Stored data:
▼
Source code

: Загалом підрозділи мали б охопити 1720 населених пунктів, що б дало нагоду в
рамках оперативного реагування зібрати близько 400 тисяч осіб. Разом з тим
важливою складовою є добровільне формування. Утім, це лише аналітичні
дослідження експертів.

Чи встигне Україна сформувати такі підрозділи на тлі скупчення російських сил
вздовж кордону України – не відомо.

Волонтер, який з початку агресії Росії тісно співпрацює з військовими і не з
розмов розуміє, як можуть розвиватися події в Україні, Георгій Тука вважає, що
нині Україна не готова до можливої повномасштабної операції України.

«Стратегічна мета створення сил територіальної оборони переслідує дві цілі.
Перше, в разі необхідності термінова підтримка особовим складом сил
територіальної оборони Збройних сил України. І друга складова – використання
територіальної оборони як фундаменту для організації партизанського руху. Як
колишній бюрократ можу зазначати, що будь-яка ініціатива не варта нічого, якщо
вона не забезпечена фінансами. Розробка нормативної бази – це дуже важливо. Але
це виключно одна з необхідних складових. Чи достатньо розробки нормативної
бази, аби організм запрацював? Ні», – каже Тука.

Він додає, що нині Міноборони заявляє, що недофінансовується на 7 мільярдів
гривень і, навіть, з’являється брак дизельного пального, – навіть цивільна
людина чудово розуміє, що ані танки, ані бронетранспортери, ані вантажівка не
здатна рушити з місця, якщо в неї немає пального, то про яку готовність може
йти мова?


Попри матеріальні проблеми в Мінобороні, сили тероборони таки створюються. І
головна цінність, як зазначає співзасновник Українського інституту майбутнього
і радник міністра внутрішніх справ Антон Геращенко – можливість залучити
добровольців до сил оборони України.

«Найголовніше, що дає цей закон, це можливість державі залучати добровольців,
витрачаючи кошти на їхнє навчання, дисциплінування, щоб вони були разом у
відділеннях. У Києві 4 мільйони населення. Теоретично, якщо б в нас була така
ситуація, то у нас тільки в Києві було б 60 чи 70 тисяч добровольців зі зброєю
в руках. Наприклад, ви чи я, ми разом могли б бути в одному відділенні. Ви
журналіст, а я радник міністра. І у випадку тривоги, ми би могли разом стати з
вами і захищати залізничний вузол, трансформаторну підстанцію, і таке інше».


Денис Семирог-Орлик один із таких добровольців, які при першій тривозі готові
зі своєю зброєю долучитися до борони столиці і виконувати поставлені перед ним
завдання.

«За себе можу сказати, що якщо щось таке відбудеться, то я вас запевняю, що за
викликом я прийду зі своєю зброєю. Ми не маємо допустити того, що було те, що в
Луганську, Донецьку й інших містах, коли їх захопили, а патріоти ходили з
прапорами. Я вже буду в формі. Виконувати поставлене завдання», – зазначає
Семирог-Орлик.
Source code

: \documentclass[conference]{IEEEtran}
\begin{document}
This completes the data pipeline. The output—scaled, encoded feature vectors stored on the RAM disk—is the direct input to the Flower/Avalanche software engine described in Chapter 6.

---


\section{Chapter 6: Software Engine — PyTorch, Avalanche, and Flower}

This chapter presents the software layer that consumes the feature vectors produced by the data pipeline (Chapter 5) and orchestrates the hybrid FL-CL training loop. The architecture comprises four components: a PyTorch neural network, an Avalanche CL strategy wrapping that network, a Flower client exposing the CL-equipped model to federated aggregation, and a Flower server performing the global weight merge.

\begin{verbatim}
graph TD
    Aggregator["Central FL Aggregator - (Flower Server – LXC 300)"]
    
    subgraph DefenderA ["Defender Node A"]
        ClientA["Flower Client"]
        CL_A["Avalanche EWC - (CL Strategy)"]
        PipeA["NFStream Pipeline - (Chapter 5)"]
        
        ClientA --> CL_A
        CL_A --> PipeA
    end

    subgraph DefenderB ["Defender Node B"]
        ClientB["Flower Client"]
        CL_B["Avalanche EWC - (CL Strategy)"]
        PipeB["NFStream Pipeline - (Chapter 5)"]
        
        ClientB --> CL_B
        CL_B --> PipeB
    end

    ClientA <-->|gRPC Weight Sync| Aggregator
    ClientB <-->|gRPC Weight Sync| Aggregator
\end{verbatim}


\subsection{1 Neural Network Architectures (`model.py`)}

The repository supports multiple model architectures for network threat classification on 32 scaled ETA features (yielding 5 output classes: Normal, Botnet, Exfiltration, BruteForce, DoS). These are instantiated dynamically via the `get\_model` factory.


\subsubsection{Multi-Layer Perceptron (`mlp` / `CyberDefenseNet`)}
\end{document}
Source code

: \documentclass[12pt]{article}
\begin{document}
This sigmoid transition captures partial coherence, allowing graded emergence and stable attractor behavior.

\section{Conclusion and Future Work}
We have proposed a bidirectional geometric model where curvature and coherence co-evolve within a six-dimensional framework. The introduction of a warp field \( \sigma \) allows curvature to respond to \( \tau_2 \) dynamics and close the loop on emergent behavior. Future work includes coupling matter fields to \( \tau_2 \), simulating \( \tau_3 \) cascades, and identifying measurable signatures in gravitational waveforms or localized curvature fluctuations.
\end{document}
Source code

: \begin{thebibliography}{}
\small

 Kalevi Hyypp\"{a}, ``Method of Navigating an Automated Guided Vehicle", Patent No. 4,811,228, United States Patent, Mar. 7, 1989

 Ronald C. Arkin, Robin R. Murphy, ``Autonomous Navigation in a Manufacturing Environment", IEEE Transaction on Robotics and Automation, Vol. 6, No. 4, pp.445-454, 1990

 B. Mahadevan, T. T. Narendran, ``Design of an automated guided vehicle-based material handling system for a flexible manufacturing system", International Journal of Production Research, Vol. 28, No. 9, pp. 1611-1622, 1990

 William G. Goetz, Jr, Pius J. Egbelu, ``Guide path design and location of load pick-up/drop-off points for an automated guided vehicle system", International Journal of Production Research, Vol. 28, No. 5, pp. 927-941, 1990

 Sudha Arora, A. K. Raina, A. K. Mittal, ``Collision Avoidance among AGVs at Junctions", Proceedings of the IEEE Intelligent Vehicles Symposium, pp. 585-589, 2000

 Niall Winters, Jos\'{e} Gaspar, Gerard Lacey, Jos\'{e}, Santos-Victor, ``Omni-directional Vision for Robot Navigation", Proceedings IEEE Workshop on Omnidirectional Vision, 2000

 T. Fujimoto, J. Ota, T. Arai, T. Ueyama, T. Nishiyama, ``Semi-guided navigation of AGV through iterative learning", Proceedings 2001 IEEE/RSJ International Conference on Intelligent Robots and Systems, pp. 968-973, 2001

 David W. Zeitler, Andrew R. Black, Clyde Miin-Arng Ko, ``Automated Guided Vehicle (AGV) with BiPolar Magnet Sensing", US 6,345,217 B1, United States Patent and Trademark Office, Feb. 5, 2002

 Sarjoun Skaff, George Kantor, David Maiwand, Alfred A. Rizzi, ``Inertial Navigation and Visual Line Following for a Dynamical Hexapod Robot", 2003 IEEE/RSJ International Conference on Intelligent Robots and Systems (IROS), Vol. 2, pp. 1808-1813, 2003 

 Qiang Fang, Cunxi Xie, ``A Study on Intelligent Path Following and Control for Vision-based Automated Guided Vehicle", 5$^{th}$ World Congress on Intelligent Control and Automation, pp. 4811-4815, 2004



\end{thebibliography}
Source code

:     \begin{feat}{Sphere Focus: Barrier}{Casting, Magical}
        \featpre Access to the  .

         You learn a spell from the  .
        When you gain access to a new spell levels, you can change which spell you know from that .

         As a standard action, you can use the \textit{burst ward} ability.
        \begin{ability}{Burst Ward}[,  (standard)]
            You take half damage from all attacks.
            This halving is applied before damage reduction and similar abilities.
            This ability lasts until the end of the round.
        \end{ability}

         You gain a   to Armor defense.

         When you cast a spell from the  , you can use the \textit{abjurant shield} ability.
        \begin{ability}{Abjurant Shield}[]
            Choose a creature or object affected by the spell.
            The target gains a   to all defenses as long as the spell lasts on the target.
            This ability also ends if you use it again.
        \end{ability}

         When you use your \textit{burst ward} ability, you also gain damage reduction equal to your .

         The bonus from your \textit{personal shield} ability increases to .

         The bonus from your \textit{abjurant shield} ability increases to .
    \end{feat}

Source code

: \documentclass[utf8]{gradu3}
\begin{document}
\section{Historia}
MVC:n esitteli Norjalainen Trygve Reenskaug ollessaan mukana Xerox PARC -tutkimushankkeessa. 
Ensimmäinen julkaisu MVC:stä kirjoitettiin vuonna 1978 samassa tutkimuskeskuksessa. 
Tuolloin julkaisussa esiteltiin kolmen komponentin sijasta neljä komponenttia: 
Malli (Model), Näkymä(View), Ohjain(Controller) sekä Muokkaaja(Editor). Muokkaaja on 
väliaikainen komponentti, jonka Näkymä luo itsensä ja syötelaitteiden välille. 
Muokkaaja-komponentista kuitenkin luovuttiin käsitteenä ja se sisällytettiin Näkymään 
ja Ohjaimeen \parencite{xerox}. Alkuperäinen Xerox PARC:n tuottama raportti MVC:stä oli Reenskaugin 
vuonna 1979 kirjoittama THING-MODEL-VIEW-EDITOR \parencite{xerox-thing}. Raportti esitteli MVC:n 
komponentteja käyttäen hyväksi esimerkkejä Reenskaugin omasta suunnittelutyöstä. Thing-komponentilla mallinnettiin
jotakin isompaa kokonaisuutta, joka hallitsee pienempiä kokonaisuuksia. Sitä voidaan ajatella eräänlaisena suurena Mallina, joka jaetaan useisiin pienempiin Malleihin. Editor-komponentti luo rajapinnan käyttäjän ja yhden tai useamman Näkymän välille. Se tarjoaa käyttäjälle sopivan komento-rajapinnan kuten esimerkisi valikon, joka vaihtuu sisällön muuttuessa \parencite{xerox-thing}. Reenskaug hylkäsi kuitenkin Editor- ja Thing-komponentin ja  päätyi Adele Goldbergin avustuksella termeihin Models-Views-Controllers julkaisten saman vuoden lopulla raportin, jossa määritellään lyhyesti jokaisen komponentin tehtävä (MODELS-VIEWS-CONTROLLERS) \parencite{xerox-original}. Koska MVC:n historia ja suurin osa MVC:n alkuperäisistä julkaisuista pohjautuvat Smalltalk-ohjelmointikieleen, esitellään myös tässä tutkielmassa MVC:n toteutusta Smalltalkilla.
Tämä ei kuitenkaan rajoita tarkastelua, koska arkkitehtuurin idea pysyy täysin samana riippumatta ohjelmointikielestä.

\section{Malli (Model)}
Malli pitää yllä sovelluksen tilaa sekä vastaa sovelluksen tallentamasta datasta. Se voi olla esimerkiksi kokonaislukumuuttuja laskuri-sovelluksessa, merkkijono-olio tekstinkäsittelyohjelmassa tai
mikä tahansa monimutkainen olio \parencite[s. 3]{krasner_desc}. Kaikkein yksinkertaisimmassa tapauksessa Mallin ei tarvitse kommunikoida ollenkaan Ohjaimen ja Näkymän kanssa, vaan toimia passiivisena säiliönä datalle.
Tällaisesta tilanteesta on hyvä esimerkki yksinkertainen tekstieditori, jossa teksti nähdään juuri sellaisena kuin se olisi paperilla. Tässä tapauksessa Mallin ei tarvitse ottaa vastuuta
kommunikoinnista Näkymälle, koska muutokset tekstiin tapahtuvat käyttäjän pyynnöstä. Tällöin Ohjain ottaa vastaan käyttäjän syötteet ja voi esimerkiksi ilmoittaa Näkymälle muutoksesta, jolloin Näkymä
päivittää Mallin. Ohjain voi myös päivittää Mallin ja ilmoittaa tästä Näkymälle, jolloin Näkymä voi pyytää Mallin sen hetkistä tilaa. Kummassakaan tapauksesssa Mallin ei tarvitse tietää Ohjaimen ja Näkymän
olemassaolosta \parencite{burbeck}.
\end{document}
▲
# What is expected:
Write out word for word only the lines from the start of the entries down to the line with "Перше, в разі", please, including both ends.

# Reply:
Source code

: Загалом підрозділи мали б охопити 1720 населених пунктів, що б дало нагоду в
рамках оперативного реагування зібрати близько 400 тисяч осіб. Разом з тим
важливою складовою є добровільне формування. Утім, це лише аналітичні
дослідження експертів.

Чи встигне Україна сформувати такі підрозділи на тлі скупчення російських сил
вздовж кордону України – не відомо.

Волонтер, який з початку агресії Росії тісно співпрацює з військовими і не з
розмов розуміє, як можуть розвиватися події в Україні, Георгій Тука вважає, що
нині Україна не готова до можливої повномасштабної операції України.

«Стратегічна мета створення сил територіальної оборони переслідує дві цілі.
Перше, в разі необхідності термінова підтримка особовим складом сил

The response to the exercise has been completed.